Mark Parker's son, Luke Parker, 2-1/2 (left) peers through… (Karl Merton Ferron, Baltimore…)
As I walk around Baltimore, it has become apparent that the city is on an upward swing. I see more people out on the streets and living in places that once seemed underused or headed for trouble. Streets and places I once considered dangerous are not scaring people away.
I was not surprised at this week's news that Baltimore, after losing population for decades, has added about 1,000 new residents.
I asked myself: Who are these people? Then I sought some help from city planner Chris Ryer, who heads Southeast Community Development Corp. Based on enrollment in his group's homeownership classes, people want to buy homes in Highlandtown and Patterson Park. He said the head count in one of the classes had tripled from a year ago. He has added a Spanish-language class, too.
We talked about how this population stability has brought a new confidence to those who are putting down deep roots in Baltimore. Ryer also suggested a trip to a local Lutheran pastor's home.
I was soon speaking with Mark Parker, who with his wife, Christine, and 21/2-year-old son, Luke, are part of the reason that Baltimore's population has stabilized and in fact begun to grow. They live on South Highland Avenue in a renovated, two-story classic Baltimore rowhouse.
Mark, 31, has a congregation of about 250 people, mostly based in Highlandtown, at his Breath of God Church at Pratt and Clinton streets. He's also a Baltimore native, raised on Lee Street in Otterbein, and is part of the new demographic statistic: He chose not to leave Baltimore.

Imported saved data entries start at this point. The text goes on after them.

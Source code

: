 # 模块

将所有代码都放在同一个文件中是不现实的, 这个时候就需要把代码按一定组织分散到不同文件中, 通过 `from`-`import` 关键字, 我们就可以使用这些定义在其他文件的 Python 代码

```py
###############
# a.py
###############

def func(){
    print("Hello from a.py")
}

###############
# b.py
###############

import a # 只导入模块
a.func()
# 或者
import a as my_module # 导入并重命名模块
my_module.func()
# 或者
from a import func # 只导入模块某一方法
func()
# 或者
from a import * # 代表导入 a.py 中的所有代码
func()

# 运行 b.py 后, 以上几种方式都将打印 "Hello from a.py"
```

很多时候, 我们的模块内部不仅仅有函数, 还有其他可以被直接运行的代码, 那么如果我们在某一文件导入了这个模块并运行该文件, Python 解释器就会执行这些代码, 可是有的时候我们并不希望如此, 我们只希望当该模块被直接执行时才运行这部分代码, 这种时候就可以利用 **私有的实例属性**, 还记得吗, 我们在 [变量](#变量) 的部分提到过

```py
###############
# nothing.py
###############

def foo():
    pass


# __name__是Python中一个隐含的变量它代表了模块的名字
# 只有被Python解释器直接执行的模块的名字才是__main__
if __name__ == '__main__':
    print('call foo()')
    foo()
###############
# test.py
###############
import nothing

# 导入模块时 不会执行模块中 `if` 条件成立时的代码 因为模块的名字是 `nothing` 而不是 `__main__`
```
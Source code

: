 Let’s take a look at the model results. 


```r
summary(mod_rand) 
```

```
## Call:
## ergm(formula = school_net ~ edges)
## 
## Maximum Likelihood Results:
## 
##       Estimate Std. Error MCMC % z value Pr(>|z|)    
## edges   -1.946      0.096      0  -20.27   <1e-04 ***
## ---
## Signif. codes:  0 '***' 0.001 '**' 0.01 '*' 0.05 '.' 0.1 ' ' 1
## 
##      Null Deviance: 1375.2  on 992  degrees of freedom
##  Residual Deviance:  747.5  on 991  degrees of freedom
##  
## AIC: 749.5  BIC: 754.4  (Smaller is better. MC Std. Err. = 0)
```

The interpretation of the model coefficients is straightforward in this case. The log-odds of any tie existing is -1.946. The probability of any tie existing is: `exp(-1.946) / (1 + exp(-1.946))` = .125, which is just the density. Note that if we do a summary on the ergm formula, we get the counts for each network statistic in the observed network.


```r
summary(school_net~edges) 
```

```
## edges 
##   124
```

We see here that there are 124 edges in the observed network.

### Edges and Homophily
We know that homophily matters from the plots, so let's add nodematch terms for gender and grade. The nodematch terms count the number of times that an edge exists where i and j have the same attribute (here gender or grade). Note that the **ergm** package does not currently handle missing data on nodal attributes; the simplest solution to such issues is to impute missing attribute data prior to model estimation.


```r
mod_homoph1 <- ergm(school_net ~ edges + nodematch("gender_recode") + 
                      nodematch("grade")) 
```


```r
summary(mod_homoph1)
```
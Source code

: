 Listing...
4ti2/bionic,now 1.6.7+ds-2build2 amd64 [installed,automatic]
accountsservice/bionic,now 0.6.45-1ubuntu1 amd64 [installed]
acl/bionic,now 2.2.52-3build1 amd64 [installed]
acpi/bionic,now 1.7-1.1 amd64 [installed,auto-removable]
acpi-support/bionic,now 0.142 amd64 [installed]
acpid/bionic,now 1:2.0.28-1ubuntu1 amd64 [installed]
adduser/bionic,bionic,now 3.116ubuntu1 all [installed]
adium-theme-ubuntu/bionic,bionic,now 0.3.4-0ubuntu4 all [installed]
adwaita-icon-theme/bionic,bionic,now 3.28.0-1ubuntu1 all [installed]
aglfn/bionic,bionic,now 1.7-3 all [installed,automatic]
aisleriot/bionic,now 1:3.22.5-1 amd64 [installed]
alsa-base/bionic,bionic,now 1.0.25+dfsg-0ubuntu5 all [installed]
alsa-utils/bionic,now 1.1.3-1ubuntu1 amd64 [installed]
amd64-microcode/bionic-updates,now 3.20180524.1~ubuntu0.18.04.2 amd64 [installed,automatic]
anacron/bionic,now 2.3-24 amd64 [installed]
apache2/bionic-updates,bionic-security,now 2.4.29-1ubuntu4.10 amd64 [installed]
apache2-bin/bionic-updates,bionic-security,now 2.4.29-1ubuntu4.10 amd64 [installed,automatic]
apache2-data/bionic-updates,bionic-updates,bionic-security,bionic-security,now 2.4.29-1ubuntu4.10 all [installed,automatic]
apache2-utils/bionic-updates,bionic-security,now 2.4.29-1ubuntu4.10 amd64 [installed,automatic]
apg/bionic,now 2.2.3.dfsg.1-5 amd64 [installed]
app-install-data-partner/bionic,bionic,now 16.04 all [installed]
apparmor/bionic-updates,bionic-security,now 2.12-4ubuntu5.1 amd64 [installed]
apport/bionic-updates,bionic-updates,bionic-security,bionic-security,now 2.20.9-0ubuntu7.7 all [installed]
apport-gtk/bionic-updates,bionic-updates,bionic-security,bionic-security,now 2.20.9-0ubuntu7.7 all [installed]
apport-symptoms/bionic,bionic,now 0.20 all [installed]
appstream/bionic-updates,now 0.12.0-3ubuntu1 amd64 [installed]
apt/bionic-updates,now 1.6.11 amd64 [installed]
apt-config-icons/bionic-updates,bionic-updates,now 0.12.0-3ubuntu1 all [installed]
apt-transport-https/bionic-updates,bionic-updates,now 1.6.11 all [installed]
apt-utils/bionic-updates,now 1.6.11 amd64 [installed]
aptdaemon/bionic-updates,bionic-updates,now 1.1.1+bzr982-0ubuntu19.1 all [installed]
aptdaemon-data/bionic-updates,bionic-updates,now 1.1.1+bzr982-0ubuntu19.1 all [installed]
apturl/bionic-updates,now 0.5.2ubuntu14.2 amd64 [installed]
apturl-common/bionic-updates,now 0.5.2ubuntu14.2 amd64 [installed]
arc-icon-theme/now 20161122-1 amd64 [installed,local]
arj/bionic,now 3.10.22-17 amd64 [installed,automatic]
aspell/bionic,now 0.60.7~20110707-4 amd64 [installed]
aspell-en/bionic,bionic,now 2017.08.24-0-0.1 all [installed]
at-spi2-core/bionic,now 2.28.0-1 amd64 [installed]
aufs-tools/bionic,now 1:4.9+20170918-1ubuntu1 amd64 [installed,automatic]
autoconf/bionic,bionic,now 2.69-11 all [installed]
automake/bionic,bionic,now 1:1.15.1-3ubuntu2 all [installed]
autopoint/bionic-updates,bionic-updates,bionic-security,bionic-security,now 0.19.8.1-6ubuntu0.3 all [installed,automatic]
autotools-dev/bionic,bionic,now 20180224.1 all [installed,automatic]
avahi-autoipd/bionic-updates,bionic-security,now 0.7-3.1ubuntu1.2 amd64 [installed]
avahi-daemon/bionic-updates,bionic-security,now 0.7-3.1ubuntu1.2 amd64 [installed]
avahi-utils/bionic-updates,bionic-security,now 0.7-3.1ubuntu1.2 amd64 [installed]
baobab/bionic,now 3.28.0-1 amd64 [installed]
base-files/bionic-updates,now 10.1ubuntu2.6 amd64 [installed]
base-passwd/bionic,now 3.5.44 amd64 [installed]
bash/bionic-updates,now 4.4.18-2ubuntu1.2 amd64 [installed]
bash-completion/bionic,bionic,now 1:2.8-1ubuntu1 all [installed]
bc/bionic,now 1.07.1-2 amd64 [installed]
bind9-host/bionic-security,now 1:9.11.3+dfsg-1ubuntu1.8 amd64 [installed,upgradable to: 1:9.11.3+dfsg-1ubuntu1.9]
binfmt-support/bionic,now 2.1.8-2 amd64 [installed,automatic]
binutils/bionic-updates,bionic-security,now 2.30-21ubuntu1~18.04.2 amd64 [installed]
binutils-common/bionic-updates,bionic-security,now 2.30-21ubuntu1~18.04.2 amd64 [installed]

"What I like about living here is that this is the most diverse neighborhood in Baltimore," he said. "It's Latino, African-American, white and black, with an international refugee population, too. On the same block, there are Johns Hopkins Ph.D.s and people on Section 8 housing vouchers. People are making a conscious effort to stay and not leave."
He expanded on his thoughts about what he sees as the stability that Baltimore is experiencing.
"Today there is a sense you are not in the city alone," he said. "There is a new critical mass, a sense of collective identity and commitment."
He goes around the city and sees that many more neighborhoods than Highlandtown and greater Southeast Baltimore are attracting new residents. He mentions Hampden, Waverly, Remington, Penn Station, Hamilton and Mount Vernon.
"The playing field where people have a positive experience has expanded," he said. "There are just a lot more neighborhoods in Baltimore today where people can consider living. No longer are the choices merely places within a few blocks of the water."
He says he is encouraged by what he sees regarding the city's public schools.
"We want to find a way to make public schools work," he said. "That is possible because there are a lot more options, zoned public schools and charter schools across the city. The ideal would be to have a great local public school wherever you live. But I see a strong commitment to help make that happen."
He said it was not unusual for a family to apply to "five or 10" of the city's charter schools. He also commented on how different this experience is from his own. As a child living downtown, he attended all 12 years at St. Paul's School in Baltimore County before going off to the University of Maryland and a Philadelphia seminary. Some 20 years ago, his parents drove him to St. Paul's and his twin brother, Andrew, to Loyola Blakefield.
"Personally and spiritually, this is where I am supposed to be," he said of his life on Highland Avenue. "Hey, people are pumped up here. There's a Harris Teeter and a Target coming to Boston Street."